**About this exercise:** From the data below, retype exactly the lines starting with the one that contains "model correctly detects" and ending with the one that contains "optimal changepoint model", both included.

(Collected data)
--- START ---

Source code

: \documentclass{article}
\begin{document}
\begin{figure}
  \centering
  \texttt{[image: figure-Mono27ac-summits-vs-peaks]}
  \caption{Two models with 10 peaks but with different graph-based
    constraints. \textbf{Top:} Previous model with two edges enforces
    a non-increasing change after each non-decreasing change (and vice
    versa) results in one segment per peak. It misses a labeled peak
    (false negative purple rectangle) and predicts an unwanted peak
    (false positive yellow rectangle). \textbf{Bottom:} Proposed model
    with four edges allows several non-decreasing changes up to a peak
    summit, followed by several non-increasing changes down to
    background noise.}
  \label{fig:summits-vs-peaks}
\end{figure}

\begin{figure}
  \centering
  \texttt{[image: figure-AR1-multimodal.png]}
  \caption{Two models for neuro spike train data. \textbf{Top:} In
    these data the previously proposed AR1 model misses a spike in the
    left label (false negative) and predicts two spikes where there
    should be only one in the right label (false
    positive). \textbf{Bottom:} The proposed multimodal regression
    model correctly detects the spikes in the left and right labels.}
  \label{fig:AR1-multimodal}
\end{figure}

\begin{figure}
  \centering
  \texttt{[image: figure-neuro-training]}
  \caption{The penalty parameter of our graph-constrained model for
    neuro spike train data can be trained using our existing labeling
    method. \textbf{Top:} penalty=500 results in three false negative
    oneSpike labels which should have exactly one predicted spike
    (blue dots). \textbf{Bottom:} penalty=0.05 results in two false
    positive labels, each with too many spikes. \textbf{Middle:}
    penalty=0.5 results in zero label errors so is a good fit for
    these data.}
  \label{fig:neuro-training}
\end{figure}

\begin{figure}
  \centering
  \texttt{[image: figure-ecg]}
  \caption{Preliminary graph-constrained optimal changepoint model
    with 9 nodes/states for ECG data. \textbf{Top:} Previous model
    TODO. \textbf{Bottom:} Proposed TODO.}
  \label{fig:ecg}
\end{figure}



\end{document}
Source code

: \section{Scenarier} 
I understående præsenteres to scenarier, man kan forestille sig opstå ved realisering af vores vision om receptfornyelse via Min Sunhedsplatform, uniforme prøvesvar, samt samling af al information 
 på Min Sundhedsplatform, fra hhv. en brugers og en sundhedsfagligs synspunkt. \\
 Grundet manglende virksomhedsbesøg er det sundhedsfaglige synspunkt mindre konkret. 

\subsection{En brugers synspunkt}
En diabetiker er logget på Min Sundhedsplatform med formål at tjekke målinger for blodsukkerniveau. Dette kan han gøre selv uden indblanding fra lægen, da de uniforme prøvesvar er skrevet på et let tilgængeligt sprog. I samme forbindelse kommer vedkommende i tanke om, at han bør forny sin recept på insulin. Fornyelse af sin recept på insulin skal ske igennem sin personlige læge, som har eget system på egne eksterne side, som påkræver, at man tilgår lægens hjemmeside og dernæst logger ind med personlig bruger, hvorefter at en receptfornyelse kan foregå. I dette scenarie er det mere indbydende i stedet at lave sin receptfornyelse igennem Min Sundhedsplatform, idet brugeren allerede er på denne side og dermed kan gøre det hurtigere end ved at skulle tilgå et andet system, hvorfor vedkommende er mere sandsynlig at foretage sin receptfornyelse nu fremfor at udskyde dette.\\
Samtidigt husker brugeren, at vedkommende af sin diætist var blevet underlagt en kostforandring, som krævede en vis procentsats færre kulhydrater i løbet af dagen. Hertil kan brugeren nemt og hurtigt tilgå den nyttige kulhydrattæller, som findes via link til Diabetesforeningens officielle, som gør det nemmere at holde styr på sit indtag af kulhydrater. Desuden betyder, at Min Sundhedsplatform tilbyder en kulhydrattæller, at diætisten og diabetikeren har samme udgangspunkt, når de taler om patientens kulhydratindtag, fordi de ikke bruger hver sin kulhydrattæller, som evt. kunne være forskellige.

--- END ---
--- START ---

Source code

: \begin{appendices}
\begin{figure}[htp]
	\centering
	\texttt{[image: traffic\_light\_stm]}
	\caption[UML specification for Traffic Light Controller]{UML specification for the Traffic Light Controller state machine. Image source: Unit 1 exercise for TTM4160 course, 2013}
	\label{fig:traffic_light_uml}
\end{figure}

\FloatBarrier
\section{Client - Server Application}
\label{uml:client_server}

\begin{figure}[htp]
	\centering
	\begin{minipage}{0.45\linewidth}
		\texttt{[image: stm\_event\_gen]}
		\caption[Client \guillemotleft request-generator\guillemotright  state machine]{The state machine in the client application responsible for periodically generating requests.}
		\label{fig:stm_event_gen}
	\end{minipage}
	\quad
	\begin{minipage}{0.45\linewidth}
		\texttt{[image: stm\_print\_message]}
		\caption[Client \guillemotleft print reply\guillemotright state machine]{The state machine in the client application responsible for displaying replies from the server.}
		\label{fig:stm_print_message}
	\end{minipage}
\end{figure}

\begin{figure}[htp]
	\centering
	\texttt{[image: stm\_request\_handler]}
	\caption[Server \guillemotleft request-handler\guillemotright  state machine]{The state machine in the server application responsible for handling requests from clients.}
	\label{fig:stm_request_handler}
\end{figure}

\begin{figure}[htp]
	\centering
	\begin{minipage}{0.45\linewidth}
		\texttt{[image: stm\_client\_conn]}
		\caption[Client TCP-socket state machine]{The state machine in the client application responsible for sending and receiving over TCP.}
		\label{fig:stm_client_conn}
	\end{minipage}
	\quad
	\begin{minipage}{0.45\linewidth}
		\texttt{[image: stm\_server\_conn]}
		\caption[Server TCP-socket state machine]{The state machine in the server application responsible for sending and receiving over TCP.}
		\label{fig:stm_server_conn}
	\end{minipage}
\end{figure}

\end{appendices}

--- END ---

**Answer section:**
    model correctly detects the spikes in the left and right labels.}
  \label{fig:AR1-multimodal}
\end{figure}

\begin{figure}
  \centering
  \texttt{[image: figure-neuro-training]}
  \caption{The penalty parameter of our graph-constrained model for
    neuro spike train data can be trained using our existing labeling
    method. \textbf{Top:} penalty=500 results in three false negative
    oneSpike labels which should have exactly one predicted spike
    (blue dots). \textbf{Bottom:} penalty=0.05 results in two false
    positive labels, each with too many spikes. \textbf{Middle:}
    penalty=0.5 results in zero label errors so is a good fit for
    these data.}
  \label{fig:neuro-training}
\end{figure}

\begin{figure}
  \centering
  \texttt{[image: figure-ecg]}
  \caption{Preliminary graph-constrained optimal changepoint model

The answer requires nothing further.